Commands for managing your “jobs”: Memo
Contents
view
Information about a job
to report information about active or completed job.
sacct -j job-id
To submit a job
The script will typically contain one or more srun commands to launch parallel tasks.
sbatch script.slurm sbatch -x node037 my_script.sh -> submits by excluding a calculation node
To cancel a job
scancel job-id
Information about partitions and nodes
sinfo
To list free nodes
Partition which integrate nodes is mentionned
sinfo --states=idle
Node states
- mix : consumable resources partially allocated
- idle : available to requests consumable resources
- drain : unavailable for use per system administrator request
- drng : currently executing a job, but will not be allocated to additional jobs. The node will be changed to state DRAINED when the last job on it completes
- alloc : consumable resources fully allocated
- down : unavailable for use. Slurm can automatically place nodes in this state if some failure occurs.
State of your jobs
squeue --me
Job states
- BF BOOT_FAIL Job terminated due to launch failure.

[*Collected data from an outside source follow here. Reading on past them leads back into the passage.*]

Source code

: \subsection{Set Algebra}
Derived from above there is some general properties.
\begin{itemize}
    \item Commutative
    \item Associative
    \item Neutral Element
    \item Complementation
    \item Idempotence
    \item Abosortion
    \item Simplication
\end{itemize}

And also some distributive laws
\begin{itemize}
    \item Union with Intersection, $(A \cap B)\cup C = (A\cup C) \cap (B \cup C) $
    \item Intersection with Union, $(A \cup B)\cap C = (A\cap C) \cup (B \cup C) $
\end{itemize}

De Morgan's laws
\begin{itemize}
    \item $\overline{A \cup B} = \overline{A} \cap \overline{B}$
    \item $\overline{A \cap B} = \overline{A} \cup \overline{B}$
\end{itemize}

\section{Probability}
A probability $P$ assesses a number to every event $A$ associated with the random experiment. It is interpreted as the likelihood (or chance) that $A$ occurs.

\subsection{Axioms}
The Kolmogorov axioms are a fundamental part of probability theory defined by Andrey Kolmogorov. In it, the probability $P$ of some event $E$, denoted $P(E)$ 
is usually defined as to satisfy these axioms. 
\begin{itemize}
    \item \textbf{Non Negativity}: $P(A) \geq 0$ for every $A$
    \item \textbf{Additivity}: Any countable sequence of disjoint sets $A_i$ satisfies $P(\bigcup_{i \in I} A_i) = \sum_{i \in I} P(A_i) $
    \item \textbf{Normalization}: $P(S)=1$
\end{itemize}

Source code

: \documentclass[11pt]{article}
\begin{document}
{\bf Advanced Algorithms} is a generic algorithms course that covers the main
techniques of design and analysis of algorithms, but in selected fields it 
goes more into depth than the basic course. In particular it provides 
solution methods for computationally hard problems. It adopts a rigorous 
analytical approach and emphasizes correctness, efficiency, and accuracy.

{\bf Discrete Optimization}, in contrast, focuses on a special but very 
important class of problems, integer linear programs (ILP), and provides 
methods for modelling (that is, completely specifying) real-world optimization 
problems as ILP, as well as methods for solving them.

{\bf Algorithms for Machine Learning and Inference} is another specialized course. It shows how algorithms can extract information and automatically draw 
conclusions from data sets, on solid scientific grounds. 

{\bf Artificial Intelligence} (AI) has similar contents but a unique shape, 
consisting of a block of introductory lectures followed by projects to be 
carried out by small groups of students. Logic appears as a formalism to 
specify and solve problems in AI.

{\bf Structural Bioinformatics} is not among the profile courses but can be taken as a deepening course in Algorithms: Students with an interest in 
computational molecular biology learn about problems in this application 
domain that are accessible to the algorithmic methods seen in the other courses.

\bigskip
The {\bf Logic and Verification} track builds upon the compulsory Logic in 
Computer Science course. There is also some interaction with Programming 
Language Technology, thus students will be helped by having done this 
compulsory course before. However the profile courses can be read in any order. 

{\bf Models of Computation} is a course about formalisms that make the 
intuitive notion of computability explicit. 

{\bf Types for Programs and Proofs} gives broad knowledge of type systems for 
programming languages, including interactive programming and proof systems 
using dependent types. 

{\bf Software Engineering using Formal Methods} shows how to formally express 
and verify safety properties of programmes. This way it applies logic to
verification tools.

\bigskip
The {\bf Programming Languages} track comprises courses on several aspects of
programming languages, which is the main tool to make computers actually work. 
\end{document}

- CA CANCELLED Job was explicitly cancelled.
- CD COMPLETED Job has terminated.
- CF CONFIGURING Job has been allocated resources, but are waiting for them to become ready for use.
- CG COMPLETING Job is in the process of completing.

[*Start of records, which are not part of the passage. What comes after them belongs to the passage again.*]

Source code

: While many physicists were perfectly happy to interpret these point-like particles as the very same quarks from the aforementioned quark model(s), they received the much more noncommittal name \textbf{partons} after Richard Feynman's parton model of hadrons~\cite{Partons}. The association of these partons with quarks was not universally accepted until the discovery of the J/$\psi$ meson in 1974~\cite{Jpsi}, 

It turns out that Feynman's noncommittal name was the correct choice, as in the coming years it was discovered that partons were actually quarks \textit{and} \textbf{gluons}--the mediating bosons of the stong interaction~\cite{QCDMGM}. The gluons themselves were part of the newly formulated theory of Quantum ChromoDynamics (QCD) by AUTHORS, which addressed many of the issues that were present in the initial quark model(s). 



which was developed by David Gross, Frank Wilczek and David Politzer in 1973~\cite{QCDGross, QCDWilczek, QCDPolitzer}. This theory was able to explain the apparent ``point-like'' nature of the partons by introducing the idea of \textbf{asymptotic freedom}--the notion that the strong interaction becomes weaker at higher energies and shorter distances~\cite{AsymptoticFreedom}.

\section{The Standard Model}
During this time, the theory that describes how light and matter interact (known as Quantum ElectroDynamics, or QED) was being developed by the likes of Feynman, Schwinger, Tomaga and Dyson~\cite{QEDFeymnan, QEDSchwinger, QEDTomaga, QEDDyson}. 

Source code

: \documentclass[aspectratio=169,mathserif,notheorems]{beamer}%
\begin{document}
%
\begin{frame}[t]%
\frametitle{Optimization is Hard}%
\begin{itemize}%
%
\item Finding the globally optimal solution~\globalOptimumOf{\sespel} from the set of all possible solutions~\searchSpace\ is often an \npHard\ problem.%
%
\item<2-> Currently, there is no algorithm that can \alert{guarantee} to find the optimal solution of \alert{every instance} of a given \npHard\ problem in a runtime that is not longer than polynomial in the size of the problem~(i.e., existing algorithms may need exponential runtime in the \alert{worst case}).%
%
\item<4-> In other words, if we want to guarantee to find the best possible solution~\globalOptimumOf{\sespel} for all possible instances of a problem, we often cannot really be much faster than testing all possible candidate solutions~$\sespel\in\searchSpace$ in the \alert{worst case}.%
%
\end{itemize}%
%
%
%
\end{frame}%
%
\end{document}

- F FAILED Job terminated with error code.
- NF NODE_FAIL Job terminated due to failure of one or more allocated nodes.
- OOM OUT_OF_MEMORY Job experienced out of memory error.
- PD PENDING Job is awaiting resource allocation.
- PR PREEMPTED Job terminated due to preemption.
- R RUNNING Job currently has an allocation.
- RD RESV_DEL_HOLD Job is being held after requested reservation was deleted.
- RF REQUEUE_FED Job is being requeued by a federation.
- RH REQUEUE_HOLD Held job is being requeued.
- RQ REQUEUED Completing job is being requeued.
- RS RESIZING Job is about to change size.
- SI SIGNALING Job is being signaled.
- SE SPECIAL_EXIT The job was requeued in a special state.
- SO STAGE_OUT Job is staging out files.
- ST STOPPED Job has an allocation, but execution has been stopped with SIGSTOP signal. CPUS have been retained by this job.
- S SUSPENDED Job has an allocation, but execution has been suspended and CPUs have been released for other jobs.
- TO TIMEOUT Job terminated upon reaching its time limit.
Job in real time
To submit a job in real time. srun has a wide variety of options.
srun command with parameters